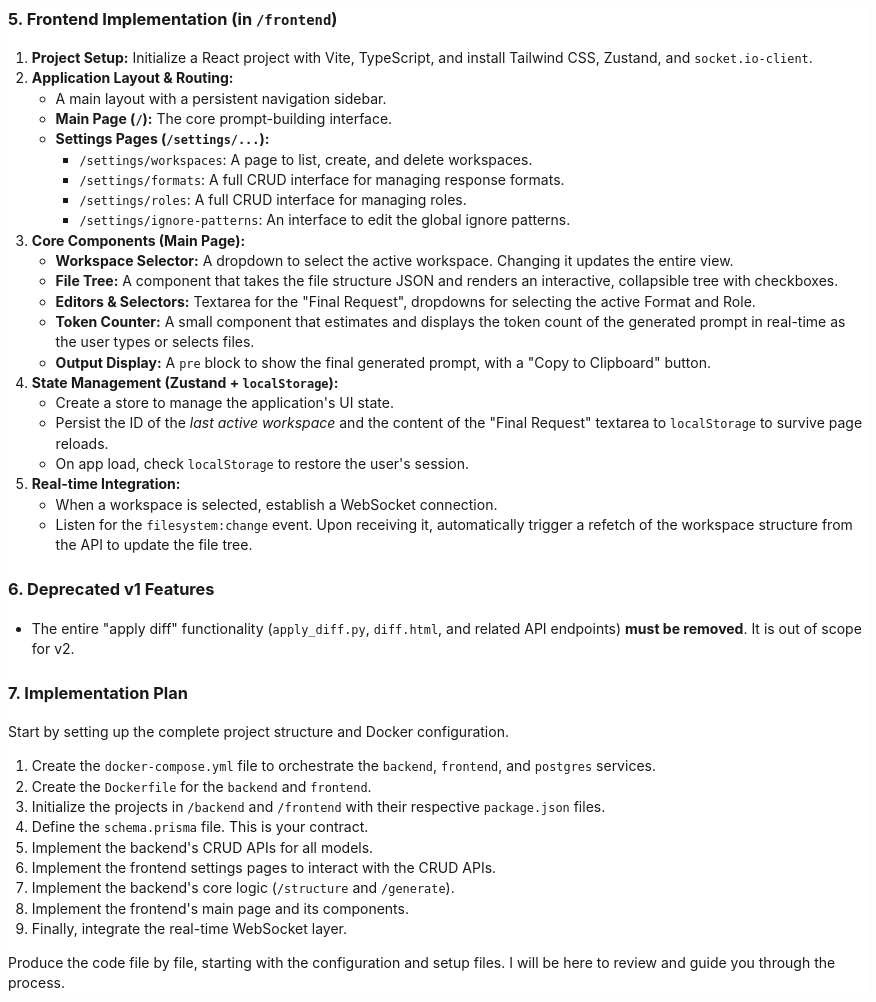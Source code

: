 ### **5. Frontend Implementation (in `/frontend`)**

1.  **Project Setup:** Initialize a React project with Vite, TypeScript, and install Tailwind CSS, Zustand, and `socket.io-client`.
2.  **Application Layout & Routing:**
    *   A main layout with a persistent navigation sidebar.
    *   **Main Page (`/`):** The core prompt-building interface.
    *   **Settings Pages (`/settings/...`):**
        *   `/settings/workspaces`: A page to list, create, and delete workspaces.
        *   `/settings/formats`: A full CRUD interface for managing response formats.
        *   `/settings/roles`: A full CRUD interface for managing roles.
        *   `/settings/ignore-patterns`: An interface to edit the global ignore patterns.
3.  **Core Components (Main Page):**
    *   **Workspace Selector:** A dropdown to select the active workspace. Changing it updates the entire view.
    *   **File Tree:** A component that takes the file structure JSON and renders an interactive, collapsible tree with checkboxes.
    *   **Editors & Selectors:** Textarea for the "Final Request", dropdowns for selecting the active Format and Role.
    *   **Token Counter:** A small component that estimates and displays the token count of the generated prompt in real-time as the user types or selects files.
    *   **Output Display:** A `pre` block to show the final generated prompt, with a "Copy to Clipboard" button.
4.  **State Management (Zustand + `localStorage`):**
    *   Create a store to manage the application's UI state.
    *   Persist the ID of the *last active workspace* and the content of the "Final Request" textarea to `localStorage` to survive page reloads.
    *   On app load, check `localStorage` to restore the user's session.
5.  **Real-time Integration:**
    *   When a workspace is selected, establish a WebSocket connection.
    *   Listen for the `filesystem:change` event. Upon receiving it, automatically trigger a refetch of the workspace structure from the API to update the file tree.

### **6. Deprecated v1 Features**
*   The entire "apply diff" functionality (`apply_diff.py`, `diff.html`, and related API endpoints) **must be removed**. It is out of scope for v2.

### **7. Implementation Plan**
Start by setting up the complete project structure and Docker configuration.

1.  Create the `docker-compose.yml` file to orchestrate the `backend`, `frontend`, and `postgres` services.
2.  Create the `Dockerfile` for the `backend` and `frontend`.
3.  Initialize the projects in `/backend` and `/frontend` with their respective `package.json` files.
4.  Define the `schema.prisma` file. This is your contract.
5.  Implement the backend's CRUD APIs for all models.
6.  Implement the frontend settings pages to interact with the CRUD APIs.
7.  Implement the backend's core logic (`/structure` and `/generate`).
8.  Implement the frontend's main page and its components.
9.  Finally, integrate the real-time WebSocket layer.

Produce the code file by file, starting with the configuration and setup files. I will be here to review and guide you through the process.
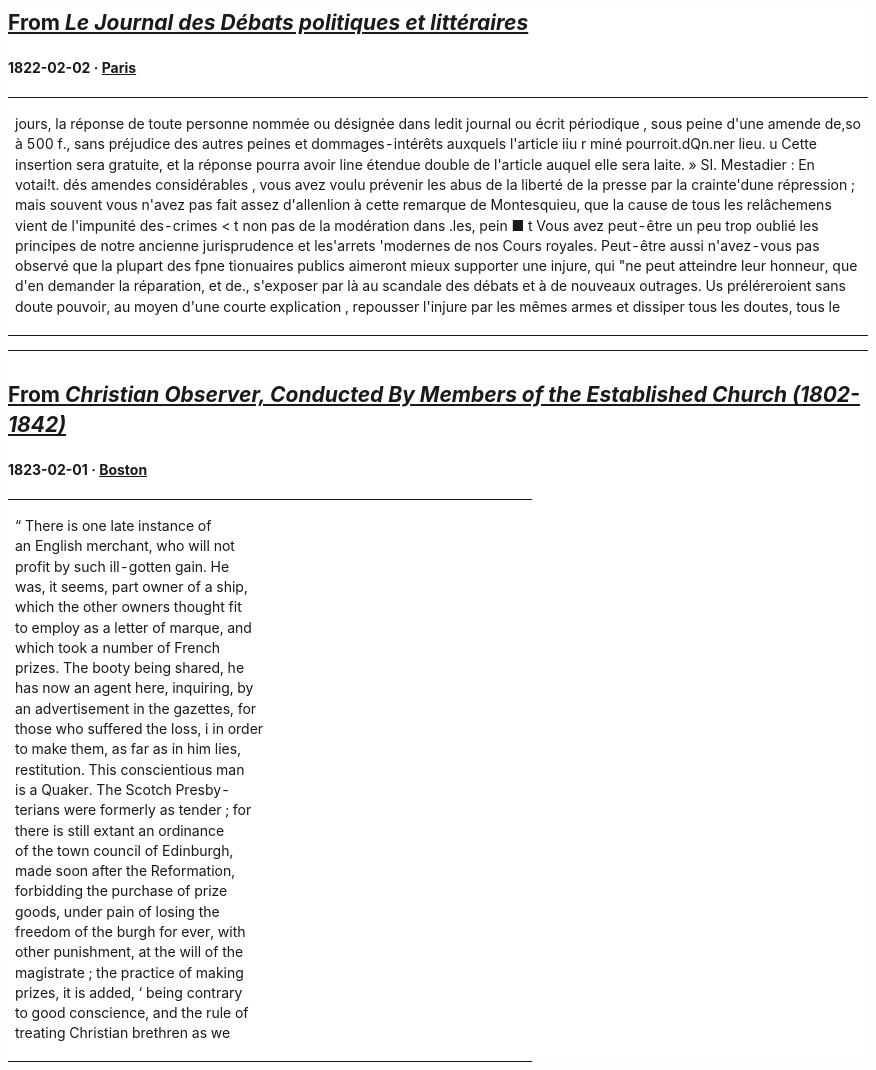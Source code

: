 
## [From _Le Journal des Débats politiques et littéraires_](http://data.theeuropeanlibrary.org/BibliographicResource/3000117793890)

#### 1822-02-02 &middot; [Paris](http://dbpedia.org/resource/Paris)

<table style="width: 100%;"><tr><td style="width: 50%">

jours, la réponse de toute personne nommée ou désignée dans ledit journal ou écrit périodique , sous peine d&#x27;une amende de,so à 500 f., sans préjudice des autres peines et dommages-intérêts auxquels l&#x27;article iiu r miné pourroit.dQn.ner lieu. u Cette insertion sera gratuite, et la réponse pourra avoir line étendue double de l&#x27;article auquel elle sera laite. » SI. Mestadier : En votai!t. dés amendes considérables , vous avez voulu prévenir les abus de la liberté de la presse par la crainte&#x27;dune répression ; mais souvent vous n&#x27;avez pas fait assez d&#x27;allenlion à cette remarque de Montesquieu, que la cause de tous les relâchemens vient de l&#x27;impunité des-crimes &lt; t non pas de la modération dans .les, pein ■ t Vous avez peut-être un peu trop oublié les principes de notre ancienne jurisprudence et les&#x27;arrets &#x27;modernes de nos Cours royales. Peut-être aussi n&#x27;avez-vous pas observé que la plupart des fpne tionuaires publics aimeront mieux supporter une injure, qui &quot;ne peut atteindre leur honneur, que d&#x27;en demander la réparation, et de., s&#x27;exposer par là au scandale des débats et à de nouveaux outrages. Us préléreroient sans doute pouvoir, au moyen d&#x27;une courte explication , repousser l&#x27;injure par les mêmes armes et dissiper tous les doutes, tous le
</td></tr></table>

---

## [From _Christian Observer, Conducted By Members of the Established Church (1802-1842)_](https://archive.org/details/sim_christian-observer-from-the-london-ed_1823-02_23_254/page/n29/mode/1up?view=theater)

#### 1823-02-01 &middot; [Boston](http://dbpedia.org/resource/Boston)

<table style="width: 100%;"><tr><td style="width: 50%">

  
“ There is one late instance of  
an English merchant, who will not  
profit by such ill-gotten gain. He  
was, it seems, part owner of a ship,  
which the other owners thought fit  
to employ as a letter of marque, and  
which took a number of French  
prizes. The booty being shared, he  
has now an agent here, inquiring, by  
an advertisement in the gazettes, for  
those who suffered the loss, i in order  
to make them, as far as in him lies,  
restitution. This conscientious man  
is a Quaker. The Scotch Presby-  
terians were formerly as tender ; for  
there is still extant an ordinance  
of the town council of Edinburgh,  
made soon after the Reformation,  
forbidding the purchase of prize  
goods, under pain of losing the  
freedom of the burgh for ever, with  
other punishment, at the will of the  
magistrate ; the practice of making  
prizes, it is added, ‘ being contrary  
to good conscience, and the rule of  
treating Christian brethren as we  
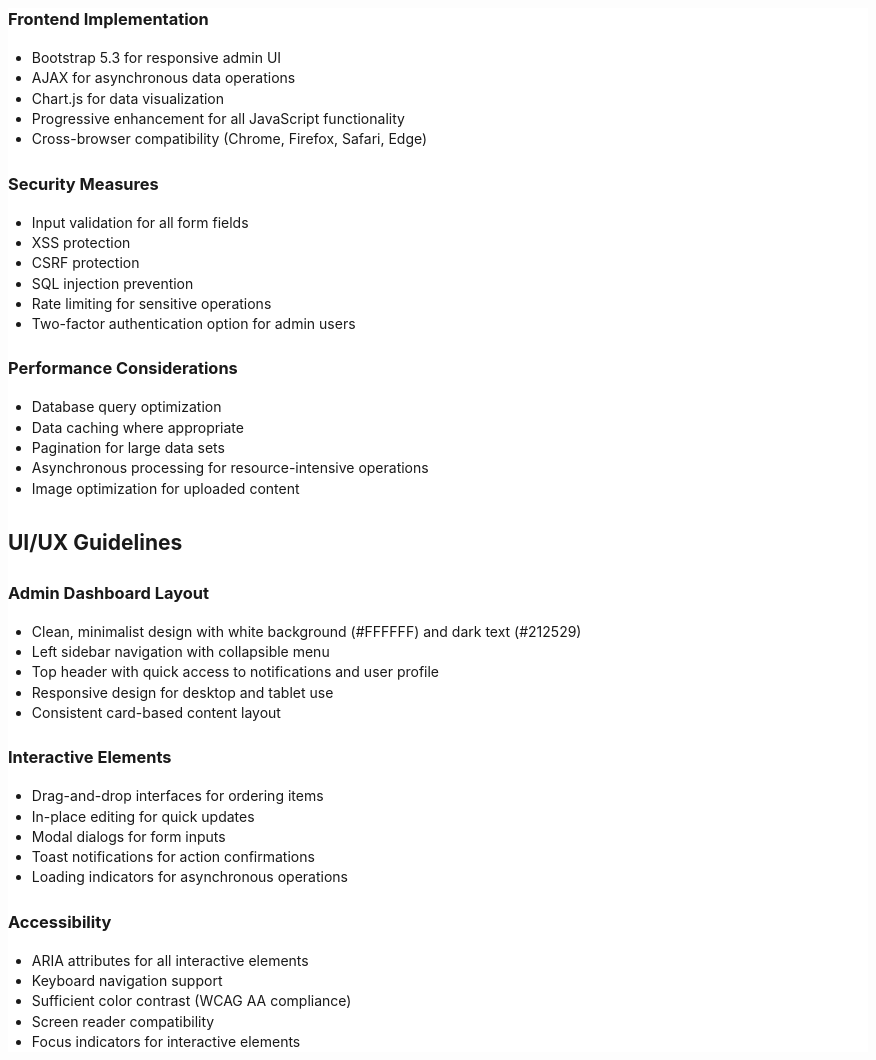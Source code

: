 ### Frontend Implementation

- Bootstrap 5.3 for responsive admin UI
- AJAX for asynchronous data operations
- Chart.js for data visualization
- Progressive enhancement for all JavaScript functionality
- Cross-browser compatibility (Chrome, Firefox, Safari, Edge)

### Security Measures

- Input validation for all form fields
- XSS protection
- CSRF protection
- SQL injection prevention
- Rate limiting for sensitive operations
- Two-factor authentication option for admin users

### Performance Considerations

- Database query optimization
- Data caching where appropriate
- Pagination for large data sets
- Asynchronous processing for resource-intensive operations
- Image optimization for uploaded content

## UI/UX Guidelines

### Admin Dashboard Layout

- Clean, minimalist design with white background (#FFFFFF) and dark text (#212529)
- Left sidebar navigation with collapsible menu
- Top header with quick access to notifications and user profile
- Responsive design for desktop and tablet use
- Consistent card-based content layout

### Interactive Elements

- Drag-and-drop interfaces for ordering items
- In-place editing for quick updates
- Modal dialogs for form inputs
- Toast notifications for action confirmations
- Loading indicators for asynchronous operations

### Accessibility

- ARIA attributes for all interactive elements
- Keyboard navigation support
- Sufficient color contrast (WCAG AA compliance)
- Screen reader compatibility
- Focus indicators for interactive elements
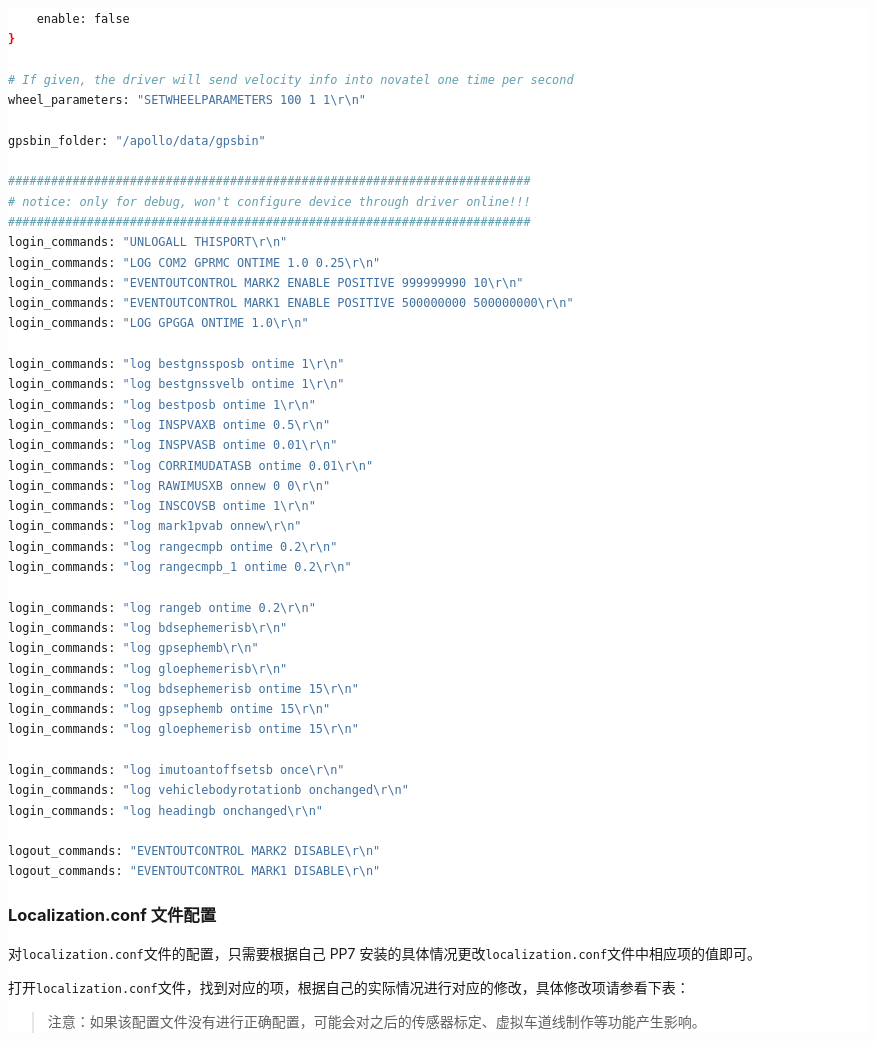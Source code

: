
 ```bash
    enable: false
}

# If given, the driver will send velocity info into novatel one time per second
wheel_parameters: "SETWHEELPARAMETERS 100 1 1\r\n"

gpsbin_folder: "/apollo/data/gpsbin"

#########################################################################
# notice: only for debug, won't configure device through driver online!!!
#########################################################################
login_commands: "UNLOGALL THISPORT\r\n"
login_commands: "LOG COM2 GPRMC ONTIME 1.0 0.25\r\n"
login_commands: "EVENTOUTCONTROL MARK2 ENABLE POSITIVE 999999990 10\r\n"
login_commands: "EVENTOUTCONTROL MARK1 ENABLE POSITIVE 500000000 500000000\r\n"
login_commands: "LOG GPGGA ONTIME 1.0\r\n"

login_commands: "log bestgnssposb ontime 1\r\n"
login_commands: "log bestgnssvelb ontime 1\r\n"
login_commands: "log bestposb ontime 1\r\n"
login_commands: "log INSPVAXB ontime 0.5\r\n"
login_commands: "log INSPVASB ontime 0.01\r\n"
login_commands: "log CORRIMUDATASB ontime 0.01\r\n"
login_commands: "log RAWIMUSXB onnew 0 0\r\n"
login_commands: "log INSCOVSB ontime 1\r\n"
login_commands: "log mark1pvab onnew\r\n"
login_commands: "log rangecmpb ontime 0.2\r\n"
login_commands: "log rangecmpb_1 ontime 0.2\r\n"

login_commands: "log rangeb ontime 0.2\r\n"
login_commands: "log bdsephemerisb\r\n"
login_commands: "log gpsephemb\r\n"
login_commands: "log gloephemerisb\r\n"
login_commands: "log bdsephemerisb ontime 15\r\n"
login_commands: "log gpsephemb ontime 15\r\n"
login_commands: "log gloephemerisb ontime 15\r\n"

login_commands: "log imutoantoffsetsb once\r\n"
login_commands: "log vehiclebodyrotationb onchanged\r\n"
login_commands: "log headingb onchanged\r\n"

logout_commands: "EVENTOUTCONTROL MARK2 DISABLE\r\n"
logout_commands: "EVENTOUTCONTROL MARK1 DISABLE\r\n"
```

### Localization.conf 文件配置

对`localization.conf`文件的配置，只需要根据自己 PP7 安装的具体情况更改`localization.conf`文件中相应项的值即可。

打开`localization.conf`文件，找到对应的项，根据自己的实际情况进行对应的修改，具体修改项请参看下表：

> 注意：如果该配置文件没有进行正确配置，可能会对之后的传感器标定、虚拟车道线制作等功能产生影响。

-------------------------

### What is being asked
Locate the string "that" in the listing above and copy every line where it occurs.

### Solution
    *   **File Tree:** A component that takes the file structure JSON and renders an interactive, collapsible tree with checkboxes.
    *   **Token Counter:** A small component that estimates and displays the token count of the generated prompt in real-time as the user types or selects files.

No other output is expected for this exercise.